Hi, Is this what you mean? (screenshot 1). If so, clicking on it will open PSO Workbench as usual (screenshot 2)

 


It depends if your user is having the PSO permission set assigned and if you have enabled user sync. If yes, then it should log you in directly. When browsing to the PSO Workbench URL (e.g. in a new incognito window) you should get the IFSCLD Login Screen instead PSO Workbench User/Password Login Screen.

Best regards
Roman


Hi, I've attached a description of the scenario I used. Would you be kind enough to take a look at it?

regards

Daniel


Hi Daniel,

you do not need to create a user in IFS Cloud for usage in the connection configuration. You should use a PSO only user for that purpose.

Further, it seems there is still some issue either with the IAM Clients and/or the setup of the connection. As it’s getting a little bit out-of-hand here, I think you should reach out to your Partner Manager and request support by an IFS Consultant. I’m happy to help further, when there is an official request in place. Thanks for your understanding!

Best regards
Roman


Hi Daniel,

It looks like you have configured to use a certificate thumbprint (I see that in the “Open ID Authority Thumbprint” field in the assistant).

Certificate thumbprints are usually only needed if you use a non-trusted certificate, and the format is typically SHA-1 or SHA-256 coded, not the URL itself like you have.

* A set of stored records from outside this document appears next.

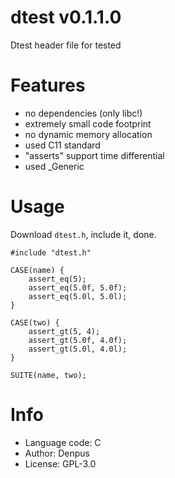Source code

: dtest v0.1.1.0
====================================
Dtest header file for tested

# Features

* no dependencies (only libc!)
* extremely small code footprint
* no dynamic memory allocation
* used C11 standard
* "asserts" support time differential
* used _Generic

# Usage

Download `dtest.h`, include it, done.

```
#include "dtest.h"

CASE(name) {
    assert_eq(5);
    assert_eq(5.0f, 5.0f);
    assert_eq(5.0l, 5.0l);
}

CASE(two) {
    assert_gt(5, 4);
    assert_gt(5.0f, 4.0f);
    assert_gt(5.0l, 4.0l);
}

SUITE(name, two);
```

# Info

* Language code: C
* Author: Denpus
* License: GPL-3.0
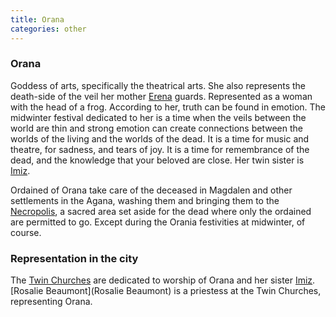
 ```yaml
---
title: Orana
categories: other
---
```


### Orana

Goddess of arts, specifically the theatrical arts. She also represents the death-side of the veil her mother [Erena](Erena) guards. Represented as a woman with the head of a frog. According to her, truth can be found in emotion. The midwinter festival dedicated to her is a time when the veils between the world are thin and strong emotion can create connections between the worlds of the living and the worlds of the dead. It is a time for music and theatre, for sadness, and tears of joy. It is a time for remembrance of the dead, and the knowledge that your beloved are close. Her twin sister is [Imiz](Imiz).

Ordained of Orana take care of the deceased in Magdalen and other settlements in the Agana, washing them and bringing them to the [Necropolis](Necropolis), a sacred area set aside for the dead where only the ordained are permitted to go. Except during the Orania festivities at midwinter, of course.


### Representation in the city
The [Twin Churches](TwinChurches) are dedicated to worship of Orana and her sister [Imiz](Imiz). [Rosalie Beaumont](Rosalie Beaumont) is a priestess at the Twin Churches, representing Orana.
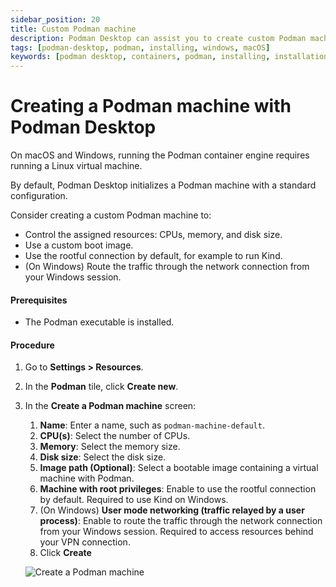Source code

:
 ```yaml
---
sidebar_position: 20
title: Custom Podman machine
description: Podman Desktop can assist you to create custom Podman machine on Windows and macOS.
tags: [podman-desktop, podman, installing, windows, macOS]
keywords: [podman desktop, containers, podman, installing, installation, windows, macos, podman machine]
---
```


# Creating a Podman machine with Podman Desktop

On macOS and Windows, running the Podman container engine requires running a Linux virtual machine.

By default, Podman Desktop initializes a Podman machine with a standard configuration.

Consider creating a custom Podman machine to:

- Control the assigned resources: CPUs, memory, and disk size.
- Use a custom boot image.
- Use the rootful connection by default, for example to run Kind.
- (On Windows) Route the traffic through the network connection from your Windows session.

#### Prerequisites

- The Podman executable is installed.

#### Procedure

1. Go to **Settings > Resources**.
1. In the **Podman** tile, click **Create new**.
1. In the **Create a Podman machine** screen:

   1. **Name**:
      Enter a name, such as `podman-machine-default`.
   1. **CPU(s)**:
      Select the number of CPUs.
   1. **Memory**:
      Select the memory size.
   1. **Disk size**:
      Select the disk size.
   1. **Image path (Optional)**:
      Select a bootable image containing a virtual machine with Podman.
   1. **Machine with root privileges**:
      Enable to use the rootful connection by default.
      Required to use Kind on Windows.
   1. (On Windows) **User mode networking (traffic relayed by a user process)**:
      Enable to route the traffic through the network connection from your Windows session.
      Required to access resources behind your VPN connection.
   1. Click **Create**

   ![Create a Podman machine](/docs/installation/img/create-a-podman-machine.png)
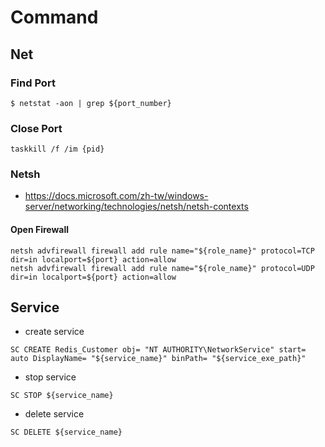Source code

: # Command
## Net
### Find Port
```
$ netstat -aon | grep ${port_number}
```
### Close Port
```
taskkill /f /im {pid}
```

### Netsh
* https://docs.microsoft.com/zh-tw/windows-server/networking/technologies/netsh/netsh-contexts
#### Open Firewall
```
netsh advfirewall firewall add rule name="${role_name}" protocol=TCP dir=in localport=${port} action=allow
netsh advfirewall firewall add rule name="${role_name}" protocol=UDP dir=in localport=${port} action=allow
```

## Service
* create service
```
SC CREATE Redis_Customer obj= "NT AUTHORITY\NetworkService" start= auto DisplayName= "${service_name}" binPath= "${service_exe_path}"
```
* stop service
```
SC STOP ${service_name}
```
* delete service
```
SC DELETE ${service_name}
```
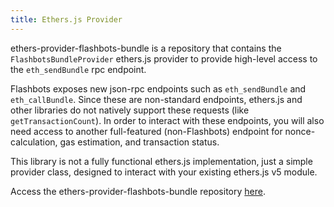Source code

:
 ```yaml
---
title: Ethers.js Provider
---
```


ethers-provider-flashbots-bundle is a repository that contains the `FlashbotsBundleProvider` ethers.js provider to provide high-level access to the `eth_sendBundle` rpc endpoint.

Flashbots exposes new json-rpc endpoints such as `eth_sendBundle` and `eth_callBundle`. Since these are non-standard endpoints, ethers.js and other libraries do not natively support these requests (like `getTransactionCount`). In order to interact with these endpoints, you will also need access to another full-featured (non-Flashbots) endpoint for nonce-calculation, gas estimation, and transaction status.

This library is not a fully functional ethers.js implementation, just a simple provider class, designed to interact with your existing ethers.js v5 module.

Access the ethers-provider-flashbots-bundle repository [here](https://github.com/flashbots/ethers-provider-flashbots-bundle).
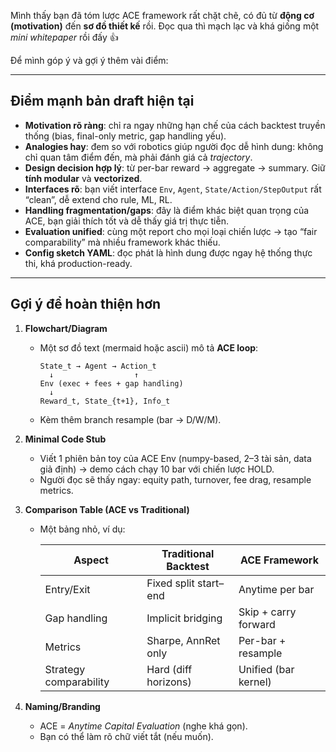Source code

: Mình thấy bạn đã tóm lược ACE framework rất chặt chẽ, có đủ từ **động cơ (motivation)** đến **sơ đồ thiết kế** rồi.
Đọc qua thì mạch lạc và khá giống một *mini whitepaper* rồi đấy 👍

Để mình góp ý và gợi ý thêm vài điểm:

---

## Điểm mạnh bản draft hiện tại

* **Motivation rõ ràng**: chỉ ra ngay những hạn chế của cách backtest truyền thống (bias, final-only metric, gap handling yếu).
* **Analogies hay**: đem so với robotics giúp người đọc dễ hình dung: không chỉ quan tâm điểm đến, mà phải đánh giá cả *trajectory*.
* **Design decision hợp lý**: từ per-bar reward → aggregate → summary. Giữ **tính modular** và **vectorized**.
* **Interfaces rõ**: bạn viết interface `Env`, `Agent`, `State/Action/StepOutput` rất “clean”, dễ extend cho rule, ML, RL.
* **Handling fragmentation/gaps**: đây là điểm khác biệt quan trọng của ACE, bạn giải thích tốt và dễ thấy giá trị thực tiễn.
* **Evaluation unified**: cùng một report cho mọi loại chiến lược → tạo “fair comparability” mà nhiều framework khác thiếu.
* **Config sketch YAML**: đọc phát là hình dung được ngay hệ thống thực thi, khá production-ready.

---

## Gợi ý để hoàn thiện hơn

1. **Flowchart/Diagram**

   * Một sơ đồ text (mermaid hoặc ascii) mô tả **ACE loop**:

     ```
     State_t → Agent → Action_t
       ↓                  ↑
     Env (exec + fees + gap handling)
       ↓
     Reward_t, State_{t+1}, Info_t
     ```
   * Kèm thêm branch resample (bar → D/W/M).

2. **Minimal Code Stub**

   * Viết 1 phiên bản toy của ACE Env (numpy-based, 2–3 tài sản, data giả định) → demo cách chạy 10 bar với chiến lược HOLD.
   * Người đọc sẽ thấy ngay: equity path, turnover, fee drag, resample metrics.

3. **Comparison Table (ACE vs Traditional)**

   * Một bảng nhỏ, ví dụ:

     | Aspect                 | Traditional Backtest  | ACE Framework        |
     | ---------------------- | --------------------- | -------------------- |
     | Entry/Exit             | Fixed split start–end | Anytime per bar      |
     | Gap handling           | Implicit bridging     | Skip + carry forward |
     | Metrics                | Sharpe, AnnRet only   | Per-bar + resample   |
     | Strategy comparability | Hard (diff horizons)  | Unified (bar kernel) |

4. **Naming/Branding**

   * ACE = *Anytime Capital Evaluation* (nghe khá gọn).
   * Bạn có thể làm rõ chữ viết tắt (nếu muốn).


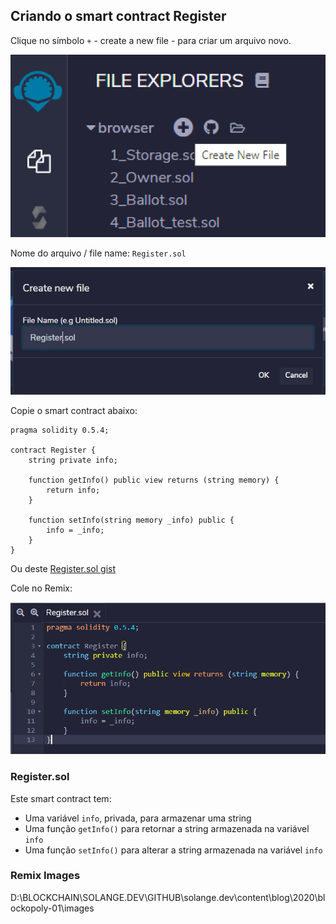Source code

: ## Criando o smart contract Register

Clique no símbolo `+` - create a new file - para criar um arquivo novo.

![create a new file](../../images/remix/image-10.png)

Nome do arquivo / file name: `Register.sol`

![filename Register.sol](../../images/remix/image-11.png)

Copie o smart contract abaixo:

```solidity
pragma solidity 0.5.4;

contract Register {
    string private info;
    
    function getInfo() public view returns (string memory) {
        return info;
    }
    
    function setInfo(string memory _info) public {
        info = _info;
    }
}
```

Ou deste 
[Register.sol gist](https://gist.github.com/solangegueiros/6f30100662f8583ea39a49a5fa198b89)

Cole no Remix:

![Paste register.sol at Remix](../../images/remix/image-12.png)

### Register.sol

Este smart contract tem:

* Uma variável `info`, privada, para armazenar uma string
* Uma função `getInfo()` para retornar a string armazenada na variável `info`
* Uma função `setInfo()` para alterar a string armazenada na variável `info`

### Remix Images

D:\BLOCKCHAIN\SOLANGE.DEV\GITHUB\solange.dev\content\blog\2020\blockopoly-01\images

If you use a trusted certificate then you don’t need to specify a certificate thumbprint. Make sure the “OpenIdAuthorityThumbprint” parameter is cleared out in PSO then.

There is a section on Certificate Thumbprints in the PSO Administration Guide.

Best regards

Claes


Hi Daniel,

It looks like you have configured to use a certificate thumbprint (I see that in the “Open ID Authority Thumbprint” field in the assistant).

Certificate thumbprints are usually only needed if you use a non-trusted certificate, and the format is typically SHA-1 or SHA-256 coded, not the URL itself like you have.

If you use a trusted certificate then you don’t need to specify a certificate thumbprint. Make sure the “OpenIdAuthorityThumbprint” parameter is cleared out in PSO then.

There is a section on Certificate Thumbprints in the PSO Administration Guide.

Best regards

Claes

Hi, It was it!! thanks you very much!!!